I know that some neo-Pagans revere the Moon. Personally, I regard the Sun as the source of light and life and thus as the agent or instrument of knowledge. There are other suns but they are all one. Poul Anderson updates ancient myths in Tau Zero.

7 comments:

Sean M. Brooks said...

Kaor, Paul!

Exactly! It's impossible for anyone with KNOWLEDGE of real astronomy to take the Moon as seriously as Swindapa and her people does. Even the smallest stars are vastly larger than a mere moon.

Sean

Paul Shackley said...

Sean,
But the Moon is also necessary for life on Earth.
Paul.

Sean M. Brooks said...

Kaor, Paul!

The EFFECTS of our Earth having such a large Moon did play a role in how life arose on Earth. But, the Moon itself is not a living person or being. And certainly not a goddess of the kind worshiped by Swindapa's people.

Merry Christmas! Sean

Jim Baerg said...

"But the Moon is also necessary for life on Earth."
It is unknown whether that is true.
In the next few decades we may find evidence for life on exoplanets and be able to see if it only occurs on exoplanets with large exomoons.
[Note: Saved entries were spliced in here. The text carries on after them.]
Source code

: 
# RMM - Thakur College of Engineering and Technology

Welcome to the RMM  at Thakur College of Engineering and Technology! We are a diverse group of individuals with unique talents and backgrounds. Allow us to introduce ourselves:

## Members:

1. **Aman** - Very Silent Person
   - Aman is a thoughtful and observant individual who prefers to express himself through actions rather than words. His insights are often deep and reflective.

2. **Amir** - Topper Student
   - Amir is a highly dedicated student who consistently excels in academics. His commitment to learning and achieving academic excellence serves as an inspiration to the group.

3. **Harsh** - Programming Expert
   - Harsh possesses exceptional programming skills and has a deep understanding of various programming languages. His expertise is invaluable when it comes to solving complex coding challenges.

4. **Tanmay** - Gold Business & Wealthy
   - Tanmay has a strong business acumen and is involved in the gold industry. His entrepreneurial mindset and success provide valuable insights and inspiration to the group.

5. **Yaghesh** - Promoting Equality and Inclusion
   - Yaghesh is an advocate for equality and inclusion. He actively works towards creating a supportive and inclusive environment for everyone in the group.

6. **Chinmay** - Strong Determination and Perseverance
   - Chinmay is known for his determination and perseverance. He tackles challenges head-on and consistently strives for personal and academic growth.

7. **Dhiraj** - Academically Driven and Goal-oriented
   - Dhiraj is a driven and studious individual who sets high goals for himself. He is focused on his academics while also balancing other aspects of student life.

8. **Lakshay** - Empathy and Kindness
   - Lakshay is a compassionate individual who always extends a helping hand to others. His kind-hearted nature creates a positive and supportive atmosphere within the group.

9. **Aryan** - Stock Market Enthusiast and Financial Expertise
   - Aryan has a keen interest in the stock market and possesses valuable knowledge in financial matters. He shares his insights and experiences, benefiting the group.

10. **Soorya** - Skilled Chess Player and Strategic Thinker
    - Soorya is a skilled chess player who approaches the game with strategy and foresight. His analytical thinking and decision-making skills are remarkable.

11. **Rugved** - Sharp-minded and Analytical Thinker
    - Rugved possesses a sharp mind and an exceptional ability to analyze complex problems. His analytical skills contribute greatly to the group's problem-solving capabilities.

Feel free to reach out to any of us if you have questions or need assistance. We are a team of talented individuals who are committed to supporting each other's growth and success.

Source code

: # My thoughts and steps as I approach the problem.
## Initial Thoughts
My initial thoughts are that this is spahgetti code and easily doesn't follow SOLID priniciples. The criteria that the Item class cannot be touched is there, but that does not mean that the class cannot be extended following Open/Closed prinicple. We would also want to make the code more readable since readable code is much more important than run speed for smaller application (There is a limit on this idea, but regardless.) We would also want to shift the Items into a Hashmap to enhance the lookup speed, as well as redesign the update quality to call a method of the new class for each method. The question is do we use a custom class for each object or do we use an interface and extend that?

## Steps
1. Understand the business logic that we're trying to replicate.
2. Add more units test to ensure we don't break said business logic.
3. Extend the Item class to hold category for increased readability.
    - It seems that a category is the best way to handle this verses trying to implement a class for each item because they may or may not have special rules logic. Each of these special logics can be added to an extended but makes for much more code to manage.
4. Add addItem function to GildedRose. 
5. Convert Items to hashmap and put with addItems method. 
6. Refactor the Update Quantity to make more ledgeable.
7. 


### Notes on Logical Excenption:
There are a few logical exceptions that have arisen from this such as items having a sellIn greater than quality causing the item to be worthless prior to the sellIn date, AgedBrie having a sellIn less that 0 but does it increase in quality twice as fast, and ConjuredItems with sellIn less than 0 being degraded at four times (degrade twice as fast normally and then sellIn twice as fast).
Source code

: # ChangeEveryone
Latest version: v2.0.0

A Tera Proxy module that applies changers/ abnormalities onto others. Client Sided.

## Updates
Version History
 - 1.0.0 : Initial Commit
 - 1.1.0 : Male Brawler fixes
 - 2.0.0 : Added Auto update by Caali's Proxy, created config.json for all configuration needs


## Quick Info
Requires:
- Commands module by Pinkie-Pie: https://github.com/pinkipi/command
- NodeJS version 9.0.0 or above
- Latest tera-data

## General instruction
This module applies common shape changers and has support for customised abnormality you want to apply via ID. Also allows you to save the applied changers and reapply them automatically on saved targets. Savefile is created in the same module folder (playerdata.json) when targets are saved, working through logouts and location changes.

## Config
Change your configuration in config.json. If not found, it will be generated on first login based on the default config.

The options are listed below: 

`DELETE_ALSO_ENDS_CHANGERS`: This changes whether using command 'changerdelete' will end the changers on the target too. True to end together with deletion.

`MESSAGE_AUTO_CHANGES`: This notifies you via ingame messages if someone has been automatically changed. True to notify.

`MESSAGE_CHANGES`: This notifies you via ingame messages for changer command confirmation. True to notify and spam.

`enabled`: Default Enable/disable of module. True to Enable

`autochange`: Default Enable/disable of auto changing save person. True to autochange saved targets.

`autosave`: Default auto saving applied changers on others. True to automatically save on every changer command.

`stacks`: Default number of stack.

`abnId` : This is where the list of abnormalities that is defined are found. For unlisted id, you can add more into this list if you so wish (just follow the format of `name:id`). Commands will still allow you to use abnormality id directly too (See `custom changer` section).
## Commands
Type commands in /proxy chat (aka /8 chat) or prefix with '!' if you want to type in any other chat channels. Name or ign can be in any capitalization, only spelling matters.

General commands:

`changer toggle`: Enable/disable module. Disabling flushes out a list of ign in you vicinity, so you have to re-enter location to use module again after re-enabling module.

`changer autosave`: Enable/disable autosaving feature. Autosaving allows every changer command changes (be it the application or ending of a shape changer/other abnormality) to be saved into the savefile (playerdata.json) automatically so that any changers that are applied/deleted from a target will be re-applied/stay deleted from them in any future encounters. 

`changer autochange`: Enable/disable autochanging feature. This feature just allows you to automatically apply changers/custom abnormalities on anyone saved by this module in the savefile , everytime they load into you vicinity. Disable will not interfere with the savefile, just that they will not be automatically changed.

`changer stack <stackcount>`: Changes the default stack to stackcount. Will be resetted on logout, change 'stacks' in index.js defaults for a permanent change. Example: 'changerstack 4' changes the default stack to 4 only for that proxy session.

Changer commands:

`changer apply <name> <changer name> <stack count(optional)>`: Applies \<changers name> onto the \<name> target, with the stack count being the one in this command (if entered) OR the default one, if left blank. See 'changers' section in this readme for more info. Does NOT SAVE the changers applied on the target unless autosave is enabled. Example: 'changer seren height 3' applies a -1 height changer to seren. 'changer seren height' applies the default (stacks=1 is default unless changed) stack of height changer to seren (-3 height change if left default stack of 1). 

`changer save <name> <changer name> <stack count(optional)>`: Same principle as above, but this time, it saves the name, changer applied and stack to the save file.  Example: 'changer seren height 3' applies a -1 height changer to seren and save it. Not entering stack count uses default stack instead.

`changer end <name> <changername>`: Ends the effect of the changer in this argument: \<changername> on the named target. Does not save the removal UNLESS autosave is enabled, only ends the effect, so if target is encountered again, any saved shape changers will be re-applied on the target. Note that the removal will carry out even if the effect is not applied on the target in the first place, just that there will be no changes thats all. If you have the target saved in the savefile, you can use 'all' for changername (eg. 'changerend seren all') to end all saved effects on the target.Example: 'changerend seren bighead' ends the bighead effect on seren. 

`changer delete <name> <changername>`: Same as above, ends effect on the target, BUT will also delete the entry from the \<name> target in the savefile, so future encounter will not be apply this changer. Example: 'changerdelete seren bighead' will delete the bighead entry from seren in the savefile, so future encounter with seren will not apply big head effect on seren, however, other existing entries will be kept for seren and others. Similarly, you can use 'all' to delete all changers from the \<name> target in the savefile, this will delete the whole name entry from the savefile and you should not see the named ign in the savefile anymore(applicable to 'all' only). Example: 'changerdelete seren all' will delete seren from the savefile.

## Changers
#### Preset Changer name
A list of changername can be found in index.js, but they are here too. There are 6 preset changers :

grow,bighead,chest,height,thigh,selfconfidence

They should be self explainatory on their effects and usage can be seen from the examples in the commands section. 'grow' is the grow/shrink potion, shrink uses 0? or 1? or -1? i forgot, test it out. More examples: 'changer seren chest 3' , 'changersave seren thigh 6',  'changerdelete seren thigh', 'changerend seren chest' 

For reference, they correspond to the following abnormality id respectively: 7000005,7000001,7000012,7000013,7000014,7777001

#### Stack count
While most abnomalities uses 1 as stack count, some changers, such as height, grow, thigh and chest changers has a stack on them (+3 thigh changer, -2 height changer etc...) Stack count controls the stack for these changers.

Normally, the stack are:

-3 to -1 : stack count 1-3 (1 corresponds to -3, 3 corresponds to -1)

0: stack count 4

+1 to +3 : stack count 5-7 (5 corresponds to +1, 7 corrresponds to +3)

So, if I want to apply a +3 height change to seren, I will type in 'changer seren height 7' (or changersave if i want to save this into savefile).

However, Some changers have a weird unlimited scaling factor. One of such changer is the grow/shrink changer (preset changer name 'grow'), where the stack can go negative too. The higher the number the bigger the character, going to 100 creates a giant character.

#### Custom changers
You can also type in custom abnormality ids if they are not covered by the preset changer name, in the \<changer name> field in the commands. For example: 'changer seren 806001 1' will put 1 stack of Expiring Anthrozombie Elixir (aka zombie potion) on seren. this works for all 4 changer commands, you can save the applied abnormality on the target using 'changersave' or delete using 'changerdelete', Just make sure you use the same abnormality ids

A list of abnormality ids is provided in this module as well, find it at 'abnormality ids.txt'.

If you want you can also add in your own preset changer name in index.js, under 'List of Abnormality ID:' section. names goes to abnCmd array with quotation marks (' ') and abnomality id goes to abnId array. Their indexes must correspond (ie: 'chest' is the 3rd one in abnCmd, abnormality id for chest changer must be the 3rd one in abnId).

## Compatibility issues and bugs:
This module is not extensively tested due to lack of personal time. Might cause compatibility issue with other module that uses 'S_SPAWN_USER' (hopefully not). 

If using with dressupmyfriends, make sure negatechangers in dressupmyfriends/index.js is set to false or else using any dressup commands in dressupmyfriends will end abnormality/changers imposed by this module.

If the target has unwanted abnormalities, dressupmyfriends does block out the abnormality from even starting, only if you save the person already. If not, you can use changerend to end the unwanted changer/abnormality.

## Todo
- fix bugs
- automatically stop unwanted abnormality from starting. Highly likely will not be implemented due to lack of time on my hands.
paulshackley2017@gmail.com said...

When I read that, I thought, because I had read it in a story by Larry Niven, that the gravitation of a large moon was necessary to pull most of the Terrestrial atmosphere away to prevent it from being like the thick atmosphere on Venus. I have since been told some other reason why the Moon is important but I will have to check what it was.

paulshackley2017@gmail.com said...

When I wrote that...

Sean M. Brooks said...

Kaor, Jim!

I can see Earth having or not having so large a Moon as the one we have drastically affecting how life would have evolved on it. But I would have to do some serious digging to find out what the scientists think.